## Problem requirements
Here is the listing. Report each line in it that contains the string "integration".

## Supplied records
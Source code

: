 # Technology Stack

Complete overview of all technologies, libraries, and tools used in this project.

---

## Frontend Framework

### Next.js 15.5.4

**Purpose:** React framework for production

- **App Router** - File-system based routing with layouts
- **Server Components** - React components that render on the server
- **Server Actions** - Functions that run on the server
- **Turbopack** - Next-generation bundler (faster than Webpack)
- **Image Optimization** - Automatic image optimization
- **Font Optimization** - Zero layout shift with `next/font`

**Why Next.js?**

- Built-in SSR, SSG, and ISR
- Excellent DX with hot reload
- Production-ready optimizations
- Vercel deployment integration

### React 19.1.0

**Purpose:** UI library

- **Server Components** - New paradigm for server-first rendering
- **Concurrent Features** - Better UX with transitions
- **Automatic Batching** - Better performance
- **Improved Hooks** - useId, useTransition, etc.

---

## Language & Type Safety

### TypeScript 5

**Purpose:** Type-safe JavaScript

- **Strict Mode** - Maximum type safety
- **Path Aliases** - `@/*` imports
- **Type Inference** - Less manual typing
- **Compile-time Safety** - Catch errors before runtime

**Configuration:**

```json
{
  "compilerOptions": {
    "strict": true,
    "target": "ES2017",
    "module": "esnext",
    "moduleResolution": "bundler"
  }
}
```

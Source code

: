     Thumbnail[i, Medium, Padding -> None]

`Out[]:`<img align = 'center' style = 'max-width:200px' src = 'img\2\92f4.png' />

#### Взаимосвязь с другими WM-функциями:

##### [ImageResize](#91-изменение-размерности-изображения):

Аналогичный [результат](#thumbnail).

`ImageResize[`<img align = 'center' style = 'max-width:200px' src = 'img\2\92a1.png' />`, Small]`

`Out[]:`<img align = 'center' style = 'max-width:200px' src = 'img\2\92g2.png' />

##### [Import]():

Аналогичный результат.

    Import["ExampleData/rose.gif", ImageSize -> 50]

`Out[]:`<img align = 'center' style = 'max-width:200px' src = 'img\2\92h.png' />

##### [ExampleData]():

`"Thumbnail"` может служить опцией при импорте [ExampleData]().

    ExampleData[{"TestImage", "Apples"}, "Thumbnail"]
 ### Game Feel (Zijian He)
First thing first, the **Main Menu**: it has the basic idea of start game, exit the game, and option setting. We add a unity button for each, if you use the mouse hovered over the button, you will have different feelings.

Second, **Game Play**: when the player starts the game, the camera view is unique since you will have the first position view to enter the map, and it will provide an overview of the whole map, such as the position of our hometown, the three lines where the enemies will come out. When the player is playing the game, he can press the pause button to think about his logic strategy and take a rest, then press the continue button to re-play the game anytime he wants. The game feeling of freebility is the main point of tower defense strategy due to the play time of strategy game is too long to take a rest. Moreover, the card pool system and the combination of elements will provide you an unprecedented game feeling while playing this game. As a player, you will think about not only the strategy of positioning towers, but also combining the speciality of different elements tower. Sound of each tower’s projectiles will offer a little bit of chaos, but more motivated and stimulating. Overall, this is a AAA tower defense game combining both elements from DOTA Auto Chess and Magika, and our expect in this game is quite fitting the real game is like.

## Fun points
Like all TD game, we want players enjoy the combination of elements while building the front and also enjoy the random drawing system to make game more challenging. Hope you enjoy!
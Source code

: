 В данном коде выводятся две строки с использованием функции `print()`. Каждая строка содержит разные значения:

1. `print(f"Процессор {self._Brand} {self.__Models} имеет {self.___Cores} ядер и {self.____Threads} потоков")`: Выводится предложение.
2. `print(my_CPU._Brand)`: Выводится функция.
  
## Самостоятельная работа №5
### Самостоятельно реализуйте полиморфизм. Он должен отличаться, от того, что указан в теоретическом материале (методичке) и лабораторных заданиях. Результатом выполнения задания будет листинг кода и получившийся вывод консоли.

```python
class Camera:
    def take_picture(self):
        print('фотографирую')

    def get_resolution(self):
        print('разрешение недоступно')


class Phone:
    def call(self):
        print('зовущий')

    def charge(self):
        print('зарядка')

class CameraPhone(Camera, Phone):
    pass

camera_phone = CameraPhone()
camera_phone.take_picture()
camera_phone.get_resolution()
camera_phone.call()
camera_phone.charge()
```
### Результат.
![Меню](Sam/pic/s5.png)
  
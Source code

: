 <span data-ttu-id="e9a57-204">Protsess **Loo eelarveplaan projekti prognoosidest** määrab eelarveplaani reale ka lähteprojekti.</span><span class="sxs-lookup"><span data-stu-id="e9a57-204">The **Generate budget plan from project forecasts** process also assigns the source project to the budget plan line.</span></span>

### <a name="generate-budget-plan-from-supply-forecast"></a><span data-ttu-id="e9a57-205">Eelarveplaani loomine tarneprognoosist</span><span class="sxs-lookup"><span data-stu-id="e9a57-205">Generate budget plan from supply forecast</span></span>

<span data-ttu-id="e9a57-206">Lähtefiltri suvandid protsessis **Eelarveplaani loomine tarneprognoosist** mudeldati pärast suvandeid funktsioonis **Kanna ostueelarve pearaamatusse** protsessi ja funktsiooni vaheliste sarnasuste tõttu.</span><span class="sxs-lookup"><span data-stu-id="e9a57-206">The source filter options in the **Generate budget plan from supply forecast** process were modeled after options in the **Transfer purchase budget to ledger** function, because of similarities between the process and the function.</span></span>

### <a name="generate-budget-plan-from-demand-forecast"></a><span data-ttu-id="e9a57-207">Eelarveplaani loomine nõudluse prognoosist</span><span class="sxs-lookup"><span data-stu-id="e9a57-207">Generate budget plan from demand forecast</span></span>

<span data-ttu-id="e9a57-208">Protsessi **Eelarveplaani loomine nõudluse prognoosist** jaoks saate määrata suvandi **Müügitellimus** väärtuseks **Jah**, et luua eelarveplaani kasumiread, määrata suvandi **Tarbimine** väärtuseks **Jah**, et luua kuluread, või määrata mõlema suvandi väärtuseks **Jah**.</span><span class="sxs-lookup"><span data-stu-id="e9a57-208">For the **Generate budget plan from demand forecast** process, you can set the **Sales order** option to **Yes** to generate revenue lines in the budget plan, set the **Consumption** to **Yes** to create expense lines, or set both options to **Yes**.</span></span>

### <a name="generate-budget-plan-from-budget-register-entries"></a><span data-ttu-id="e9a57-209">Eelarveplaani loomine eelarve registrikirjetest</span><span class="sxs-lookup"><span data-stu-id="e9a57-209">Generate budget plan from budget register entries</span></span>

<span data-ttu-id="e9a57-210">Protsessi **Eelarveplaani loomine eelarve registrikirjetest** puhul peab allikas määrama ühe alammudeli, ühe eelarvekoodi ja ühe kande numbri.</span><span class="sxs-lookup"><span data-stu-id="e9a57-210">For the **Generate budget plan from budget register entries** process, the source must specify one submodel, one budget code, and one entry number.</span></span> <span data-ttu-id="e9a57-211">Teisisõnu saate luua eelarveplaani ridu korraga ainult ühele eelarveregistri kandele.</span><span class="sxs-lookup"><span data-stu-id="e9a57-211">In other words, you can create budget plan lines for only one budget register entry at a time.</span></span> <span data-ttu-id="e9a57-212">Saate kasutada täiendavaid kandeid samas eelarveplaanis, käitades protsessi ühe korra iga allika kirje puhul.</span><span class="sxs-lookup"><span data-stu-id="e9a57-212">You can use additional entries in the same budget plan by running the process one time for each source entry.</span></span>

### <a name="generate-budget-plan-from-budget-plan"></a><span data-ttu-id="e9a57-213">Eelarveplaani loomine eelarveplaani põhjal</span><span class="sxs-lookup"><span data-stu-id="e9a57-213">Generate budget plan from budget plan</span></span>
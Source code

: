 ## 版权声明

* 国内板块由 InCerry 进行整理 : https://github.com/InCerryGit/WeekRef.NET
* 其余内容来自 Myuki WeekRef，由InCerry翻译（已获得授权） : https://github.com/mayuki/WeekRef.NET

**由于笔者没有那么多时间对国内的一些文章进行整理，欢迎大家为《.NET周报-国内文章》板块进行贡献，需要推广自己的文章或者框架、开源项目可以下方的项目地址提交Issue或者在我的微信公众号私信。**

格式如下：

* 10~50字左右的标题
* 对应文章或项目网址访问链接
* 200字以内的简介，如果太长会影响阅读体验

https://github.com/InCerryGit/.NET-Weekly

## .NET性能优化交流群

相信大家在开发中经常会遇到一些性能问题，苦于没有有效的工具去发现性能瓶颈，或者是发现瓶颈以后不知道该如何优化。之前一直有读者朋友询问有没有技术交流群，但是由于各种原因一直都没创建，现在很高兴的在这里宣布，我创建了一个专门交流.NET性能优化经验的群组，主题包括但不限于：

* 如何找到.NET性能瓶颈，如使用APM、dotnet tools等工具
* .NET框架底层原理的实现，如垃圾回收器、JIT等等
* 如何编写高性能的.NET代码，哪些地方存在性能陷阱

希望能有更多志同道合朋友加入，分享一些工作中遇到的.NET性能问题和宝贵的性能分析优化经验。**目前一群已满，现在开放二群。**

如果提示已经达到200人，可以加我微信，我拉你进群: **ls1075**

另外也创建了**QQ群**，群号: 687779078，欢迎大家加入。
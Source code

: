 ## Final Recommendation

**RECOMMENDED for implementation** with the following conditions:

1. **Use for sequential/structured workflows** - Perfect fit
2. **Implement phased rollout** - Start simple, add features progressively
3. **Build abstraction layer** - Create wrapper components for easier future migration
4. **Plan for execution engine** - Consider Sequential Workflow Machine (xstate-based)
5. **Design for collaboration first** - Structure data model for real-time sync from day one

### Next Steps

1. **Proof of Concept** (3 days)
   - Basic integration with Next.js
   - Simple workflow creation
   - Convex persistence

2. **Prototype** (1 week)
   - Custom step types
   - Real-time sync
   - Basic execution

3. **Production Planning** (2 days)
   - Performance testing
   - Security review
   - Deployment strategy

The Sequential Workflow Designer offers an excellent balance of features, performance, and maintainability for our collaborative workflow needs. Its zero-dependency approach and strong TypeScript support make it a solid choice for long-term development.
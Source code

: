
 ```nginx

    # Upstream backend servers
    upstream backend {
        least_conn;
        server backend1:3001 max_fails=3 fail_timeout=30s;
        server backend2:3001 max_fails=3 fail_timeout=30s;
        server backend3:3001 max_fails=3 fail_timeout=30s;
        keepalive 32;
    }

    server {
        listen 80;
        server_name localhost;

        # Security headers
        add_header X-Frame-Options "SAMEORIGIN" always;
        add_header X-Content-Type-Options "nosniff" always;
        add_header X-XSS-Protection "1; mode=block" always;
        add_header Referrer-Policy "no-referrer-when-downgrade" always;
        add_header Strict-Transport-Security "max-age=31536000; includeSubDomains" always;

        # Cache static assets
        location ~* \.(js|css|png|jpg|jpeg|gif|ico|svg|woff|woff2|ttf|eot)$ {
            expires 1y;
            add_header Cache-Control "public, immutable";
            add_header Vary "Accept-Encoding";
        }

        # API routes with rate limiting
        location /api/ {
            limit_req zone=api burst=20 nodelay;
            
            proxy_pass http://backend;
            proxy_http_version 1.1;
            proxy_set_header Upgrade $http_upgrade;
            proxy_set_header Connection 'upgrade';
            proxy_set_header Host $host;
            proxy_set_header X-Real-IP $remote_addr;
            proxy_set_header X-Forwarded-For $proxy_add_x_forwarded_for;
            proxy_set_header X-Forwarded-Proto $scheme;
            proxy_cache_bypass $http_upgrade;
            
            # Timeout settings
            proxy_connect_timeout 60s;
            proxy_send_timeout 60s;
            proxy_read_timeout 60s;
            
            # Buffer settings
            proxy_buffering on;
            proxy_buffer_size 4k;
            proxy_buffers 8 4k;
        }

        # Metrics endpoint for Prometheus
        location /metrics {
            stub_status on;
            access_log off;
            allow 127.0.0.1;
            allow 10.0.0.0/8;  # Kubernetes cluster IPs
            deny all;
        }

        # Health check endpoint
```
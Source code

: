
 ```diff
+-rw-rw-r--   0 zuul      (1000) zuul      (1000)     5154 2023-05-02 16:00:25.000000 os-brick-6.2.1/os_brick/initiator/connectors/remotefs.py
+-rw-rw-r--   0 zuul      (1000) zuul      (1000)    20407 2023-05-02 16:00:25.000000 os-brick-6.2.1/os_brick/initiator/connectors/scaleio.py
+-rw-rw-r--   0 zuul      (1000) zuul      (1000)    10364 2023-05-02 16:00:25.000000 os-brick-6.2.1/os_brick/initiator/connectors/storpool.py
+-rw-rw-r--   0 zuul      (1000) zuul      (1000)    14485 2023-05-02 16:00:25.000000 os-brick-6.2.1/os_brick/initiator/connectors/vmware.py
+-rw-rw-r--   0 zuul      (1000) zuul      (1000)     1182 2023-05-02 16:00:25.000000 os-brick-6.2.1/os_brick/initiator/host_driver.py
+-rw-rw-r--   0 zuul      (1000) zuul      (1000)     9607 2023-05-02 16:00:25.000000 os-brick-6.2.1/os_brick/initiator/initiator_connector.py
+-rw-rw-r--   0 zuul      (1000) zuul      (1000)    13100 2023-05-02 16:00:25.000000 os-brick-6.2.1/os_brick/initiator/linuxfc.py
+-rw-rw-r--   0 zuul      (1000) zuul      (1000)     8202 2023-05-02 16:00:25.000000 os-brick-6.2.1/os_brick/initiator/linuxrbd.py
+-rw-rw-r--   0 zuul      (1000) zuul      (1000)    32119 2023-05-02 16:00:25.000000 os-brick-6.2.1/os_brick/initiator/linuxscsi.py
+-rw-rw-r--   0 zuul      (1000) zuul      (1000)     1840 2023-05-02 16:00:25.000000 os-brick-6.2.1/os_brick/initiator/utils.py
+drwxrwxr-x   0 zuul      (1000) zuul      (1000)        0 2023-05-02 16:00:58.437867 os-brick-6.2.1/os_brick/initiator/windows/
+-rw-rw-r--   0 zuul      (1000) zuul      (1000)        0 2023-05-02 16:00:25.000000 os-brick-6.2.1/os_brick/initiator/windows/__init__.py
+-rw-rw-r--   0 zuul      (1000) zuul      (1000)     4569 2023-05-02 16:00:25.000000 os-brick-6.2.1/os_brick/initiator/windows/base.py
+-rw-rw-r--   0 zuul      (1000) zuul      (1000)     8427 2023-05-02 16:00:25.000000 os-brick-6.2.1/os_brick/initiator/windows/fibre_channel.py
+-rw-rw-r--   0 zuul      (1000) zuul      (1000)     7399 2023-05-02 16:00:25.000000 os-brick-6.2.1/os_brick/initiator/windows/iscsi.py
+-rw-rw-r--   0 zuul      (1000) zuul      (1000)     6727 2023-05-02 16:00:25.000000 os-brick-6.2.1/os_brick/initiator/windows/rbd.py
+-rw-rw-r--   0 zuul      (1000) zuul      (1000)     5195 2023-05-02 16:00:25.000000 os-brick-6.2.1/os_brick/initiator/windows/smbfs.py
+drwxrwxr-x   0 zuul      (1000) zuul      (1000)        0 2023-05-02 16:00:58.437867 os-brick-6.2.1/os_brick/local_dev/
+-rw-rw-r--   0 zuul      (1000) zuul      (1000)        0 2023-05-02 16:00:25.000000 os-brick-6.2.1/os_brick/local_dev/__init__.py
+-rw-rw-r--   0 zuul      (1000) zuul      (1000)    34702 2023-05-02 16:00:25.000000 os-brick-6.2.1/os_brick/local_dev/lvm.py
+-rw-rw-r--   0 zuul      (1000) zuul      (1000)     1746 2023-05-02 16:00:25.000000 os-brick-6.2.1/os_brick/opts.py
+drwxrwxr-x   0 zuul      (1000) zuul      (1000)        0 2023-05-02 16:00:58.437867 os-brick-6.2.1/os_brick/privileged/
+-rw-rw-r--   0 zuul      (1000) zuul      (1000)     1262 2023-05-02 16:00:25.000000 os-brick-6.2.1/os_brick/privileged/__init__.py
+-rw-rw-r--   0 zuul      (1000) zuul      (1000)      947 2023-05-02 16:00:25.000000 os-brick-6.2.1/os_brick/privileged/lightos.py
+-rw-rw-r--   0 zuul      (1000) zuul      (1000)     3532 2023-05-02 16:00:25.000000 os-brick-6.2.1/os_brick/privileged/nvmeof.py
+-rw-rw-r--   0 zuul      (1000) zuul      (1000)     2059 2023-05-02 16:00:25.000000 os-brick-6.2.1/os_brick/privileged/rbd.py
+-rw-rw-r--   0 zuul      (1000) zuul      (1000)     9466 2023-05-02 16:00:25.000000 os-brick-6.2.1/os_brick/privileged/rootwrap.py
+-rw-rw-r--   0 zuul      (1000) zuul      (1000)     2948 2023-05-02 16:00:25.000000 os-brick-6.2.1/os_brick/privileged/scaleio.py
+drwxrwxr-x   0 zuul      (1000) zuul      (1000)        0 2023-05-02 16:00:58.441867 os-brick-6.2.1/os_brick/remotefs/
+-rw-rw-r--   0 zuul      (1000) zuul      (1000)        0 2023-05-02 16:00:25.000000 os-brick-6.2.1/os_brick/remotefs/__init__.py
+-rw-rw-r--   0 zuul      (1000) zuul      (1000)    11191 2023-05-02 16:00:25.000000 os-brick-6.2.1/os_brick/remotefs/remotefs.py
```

## Result of the task
- Vercel deployment integration
   - Basic integration with Next.js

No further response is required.